▶ Activity:
In the entries that follow, find the line containing "Week 3 & offline"; from there, copy every line exactly through the line containing "Week 4--6 Remain".

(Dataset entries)
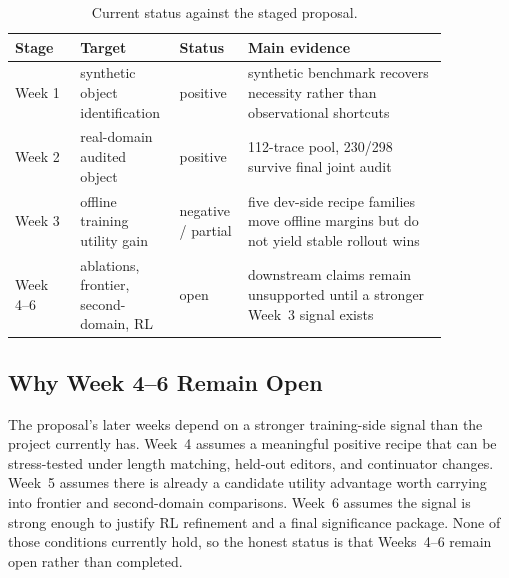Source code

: \begin{table}[t]
  \centering
  \small
  \begin{tabular}{p{0.14\linewidth} p{0.17\linewidth} p{0.12\linewidth} p{0.43\linewidth}}
    \toprule
    Stage & Target & Status & Main evidence \\
    \midrule
    Week 1 & synthetic object identification & positive & synthetic benchmark recovers necessity rather than observational shortcuts \\
    Week 2 & real-domain audited object & positive & 112-trace pool, 230/298 survive final joint audit \\
    Week 3 & offline training utility gain & negative / partial & five dev-side recipe families move offline margins but do not yield stable rollout wins \\
    Week 4--6 & ablations, frontier, second-domain, RL & open & downstream claims remain unsupported until a stronger Week~3 signal exists \\
    \bottomrule
  \end{tabular}
  \caption{Current status against the staged proposal.}
  \label{tab:status}
\end{table}

\subsection{Why Week 4--6 Remain Open}

The proposal's later weeks depend on a stronger training-side signal than the project currently has. Week~4 assumes a meaningful positive recipe that can be stress-tested under length matching, held-out editors, and continuator changes. Week~5 assumes there is already a candidate utility advantage worth carrying into frontier and second-domain comparisons. Week~6 assumes the signal is strong enough to justify RL refinement and a final significance package. None of those conditions currently hold, so the honest status is that Weeks~4--6 remain open rather than completed.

▶ Completed task:
    Week 3 & offline training utility gain & negative / partial & five dev-side recipe families move offline margins but do not yield stable rollout wins \\
    Week 4--6 & ablations, frontier, second-domain, RL & open & downstream claims remain unsupported until a stronger Week~3 signal exists \\
    \bottomrule
  \end{tabular}
  \caption{Current status against the staged proposal.}
  \label{tab:status}
\end{table}

\subsection{Why Week 4--6 Remain Open}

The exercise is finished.